What the task asks: Report each line of the entries below that has the word "section" in it.
- Opening Delimiter -
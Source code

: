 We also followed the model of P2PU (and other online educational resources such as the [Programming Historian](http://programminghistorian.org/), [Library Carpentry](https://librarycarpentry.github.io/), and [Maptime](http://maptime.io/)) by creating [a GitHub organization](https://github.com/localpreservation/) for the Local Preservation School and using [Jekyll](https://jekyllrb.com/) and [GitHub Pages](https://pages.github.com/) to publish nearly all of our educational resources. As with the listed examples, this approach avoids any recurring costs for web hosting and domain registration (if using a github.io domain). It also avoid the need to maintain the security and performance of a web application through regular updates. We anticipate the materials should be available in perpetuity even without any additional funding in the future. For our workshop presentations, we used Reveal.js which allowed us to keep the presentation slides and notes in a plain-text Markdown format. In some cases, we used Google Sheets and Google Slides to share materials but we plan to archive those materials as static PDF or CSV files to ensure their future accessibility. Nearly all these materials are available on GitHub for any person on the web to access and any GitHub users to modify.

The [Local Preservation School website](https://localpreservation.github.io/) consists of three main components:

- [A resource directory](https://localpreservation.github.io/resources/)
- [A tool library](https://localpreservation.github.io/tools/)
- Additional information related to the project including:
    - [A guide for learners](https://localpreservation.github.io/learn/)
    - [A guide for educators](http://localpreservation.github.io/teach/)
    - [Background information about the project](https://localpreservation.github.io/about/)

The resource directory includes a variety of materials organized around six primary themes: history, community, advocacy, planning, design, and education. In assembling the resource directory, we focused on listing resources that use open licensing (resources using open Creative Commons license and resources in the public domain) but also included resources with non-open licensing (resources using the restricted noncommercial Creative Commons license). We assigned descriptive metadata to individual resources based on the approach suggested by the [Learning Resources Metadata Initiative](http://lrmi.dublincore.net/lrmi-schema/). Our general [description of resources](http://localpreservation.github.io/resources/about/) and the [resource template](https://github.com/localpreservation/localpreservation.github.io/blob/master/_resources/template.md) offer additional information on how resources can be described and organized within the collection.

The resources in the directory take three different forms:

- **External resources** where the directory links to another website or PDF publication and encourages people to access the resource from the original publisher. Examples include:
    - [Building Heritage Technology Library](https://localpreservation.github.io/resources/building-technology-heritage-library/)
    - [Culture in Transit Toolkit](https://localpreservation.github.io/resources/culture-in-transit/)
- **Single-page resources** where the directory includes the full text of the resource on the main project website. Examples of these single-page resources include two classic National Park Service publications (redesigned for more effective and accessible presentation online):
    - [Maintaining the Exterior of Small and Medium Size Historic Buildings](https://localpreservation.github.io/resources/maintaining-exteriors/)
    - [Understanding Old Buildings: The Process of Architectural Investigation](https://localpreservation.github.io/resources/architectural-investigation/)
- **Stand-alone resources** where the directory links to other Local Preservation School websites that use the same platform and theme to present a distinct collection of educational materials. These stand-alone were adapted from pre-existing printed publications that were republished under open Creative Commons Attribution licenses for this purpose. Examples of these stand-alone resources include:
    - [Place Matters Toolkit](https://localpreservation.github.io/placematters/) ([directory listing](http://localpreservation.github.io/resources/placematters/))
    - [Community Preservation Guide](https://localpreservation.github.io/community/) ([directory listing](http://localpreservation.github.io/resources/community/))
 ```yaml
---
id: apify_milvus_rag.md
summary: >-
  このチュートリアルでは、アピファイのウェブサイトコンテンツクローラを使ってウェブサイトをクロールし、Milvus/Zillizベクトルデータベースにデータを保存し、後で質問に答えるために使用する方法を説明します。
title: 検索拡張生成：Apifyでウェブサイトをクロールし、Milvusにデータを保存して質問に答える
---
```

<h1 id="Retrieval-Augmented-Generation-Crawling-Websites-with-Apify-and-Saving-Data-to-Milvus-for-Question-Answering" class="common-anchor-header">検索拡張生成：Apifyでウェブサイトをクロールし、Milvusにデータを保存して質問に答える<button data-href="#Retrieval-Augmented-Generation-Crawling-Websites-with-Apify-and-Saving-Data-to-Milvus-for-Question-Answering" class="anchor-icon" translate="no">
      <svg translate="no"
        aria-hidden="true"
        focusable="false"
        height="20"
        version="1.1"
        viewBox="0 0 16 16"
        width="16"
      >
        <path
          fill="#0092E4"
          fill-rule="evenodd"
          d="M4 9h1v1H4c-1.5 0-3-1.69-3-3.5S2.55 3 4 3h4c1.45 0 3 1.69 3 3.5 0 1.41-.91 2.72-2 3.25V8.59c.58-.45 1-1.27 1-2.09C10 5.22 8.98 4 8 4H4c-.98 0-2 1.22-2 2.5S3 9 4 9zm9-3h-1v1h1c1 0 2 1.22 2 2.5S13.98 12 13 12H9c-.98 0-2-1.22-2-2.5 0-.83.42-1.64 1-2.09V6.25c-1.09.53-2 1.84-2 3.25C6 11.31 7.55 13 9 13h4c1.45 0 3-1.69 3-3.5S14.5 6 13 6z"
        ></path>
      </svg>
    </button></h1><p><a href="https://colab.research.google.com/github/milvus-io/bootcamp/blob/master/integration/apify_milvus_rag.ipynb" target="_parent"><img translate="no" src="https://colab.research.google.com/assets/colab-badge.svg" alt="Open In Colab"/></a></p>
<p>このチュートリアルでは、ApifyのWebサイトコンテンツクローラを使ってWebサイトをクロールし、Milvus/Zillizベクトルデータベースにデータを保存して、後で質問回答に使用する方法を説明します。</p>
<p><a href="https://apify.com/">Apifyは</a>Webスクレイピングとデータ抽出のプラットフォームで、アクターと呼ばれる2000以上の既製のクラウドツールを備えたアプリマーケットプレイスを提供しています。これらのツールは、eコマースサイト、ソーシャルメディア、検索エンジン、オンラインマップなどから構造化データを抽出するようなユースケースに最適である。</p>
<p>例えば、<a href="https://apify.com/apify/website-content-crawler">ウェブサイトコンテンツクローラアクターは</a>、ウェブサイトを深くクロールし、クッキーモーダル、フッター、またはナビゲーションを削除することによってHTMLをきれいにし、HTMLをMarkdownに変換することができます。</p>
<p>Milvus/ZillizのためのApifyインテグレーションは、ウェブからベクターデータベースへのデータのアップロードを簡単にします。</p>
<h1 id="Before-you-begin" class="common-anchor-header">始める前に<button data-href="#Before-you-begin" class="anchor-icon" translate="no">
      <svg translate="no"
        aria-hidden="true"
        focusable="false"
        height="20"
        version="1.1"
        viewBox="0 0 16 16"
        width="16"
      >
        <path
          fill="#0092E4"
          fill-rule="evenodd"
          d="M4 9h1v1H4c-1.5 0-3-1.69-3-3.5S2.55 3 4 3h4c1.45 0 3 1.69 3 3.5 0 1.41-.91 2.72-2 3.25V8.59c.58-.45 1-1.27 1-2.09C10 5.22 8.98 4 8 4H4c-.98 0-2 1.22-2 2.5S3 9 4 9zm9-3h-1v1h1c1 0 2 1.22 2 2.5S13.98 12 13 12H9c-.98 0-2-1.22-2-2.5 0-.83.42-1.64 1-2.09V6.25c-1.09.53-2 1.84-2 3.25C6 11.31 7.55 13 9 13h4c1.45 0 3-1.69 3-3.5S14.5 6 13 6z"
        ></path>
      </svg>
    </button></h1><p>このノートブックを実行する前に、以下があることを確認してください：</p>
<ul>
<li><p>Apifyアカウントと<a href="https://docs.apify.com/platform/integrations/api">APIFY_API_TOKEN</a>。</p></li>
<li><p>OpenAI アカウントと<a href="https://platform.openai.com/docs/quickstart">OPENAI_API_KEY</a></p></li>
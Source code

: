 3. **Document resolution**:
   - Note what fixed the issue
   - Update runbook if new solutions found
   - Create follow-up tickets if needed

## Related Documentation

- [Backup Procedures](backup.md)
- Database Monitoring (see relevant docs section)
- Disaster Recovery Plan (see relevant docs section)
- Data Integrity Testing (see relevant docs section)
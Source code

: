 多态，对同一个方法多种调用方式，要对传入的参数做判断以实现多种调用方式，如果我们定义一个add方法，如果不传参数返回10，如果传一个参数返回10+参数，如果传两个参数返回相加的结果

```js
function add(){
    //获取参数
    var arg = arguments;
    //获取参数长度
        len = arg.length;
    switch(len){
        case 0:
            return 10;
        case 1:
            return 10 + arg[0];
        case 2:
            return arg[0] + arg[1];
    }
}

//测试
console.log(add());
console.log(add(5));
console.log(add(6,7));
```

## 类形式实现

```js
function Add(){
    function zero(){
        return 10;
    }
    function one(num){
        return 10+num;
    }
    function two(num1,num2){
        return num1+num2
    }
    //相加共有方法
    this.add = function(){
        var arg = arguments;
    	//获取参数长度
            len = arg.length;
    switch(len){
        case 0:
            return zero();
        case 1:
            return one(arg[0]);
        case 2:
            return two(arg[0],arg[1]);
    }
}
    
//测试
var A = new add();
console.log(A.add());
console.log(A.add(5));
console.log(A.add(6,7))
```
- Closing Delimiter -
Solved exercise:
- Database Monitoring (see relevant docs section)
- Disaster Recovery Plan (see relevant docs section)
- Data Integrity Testing (see relevant docs section)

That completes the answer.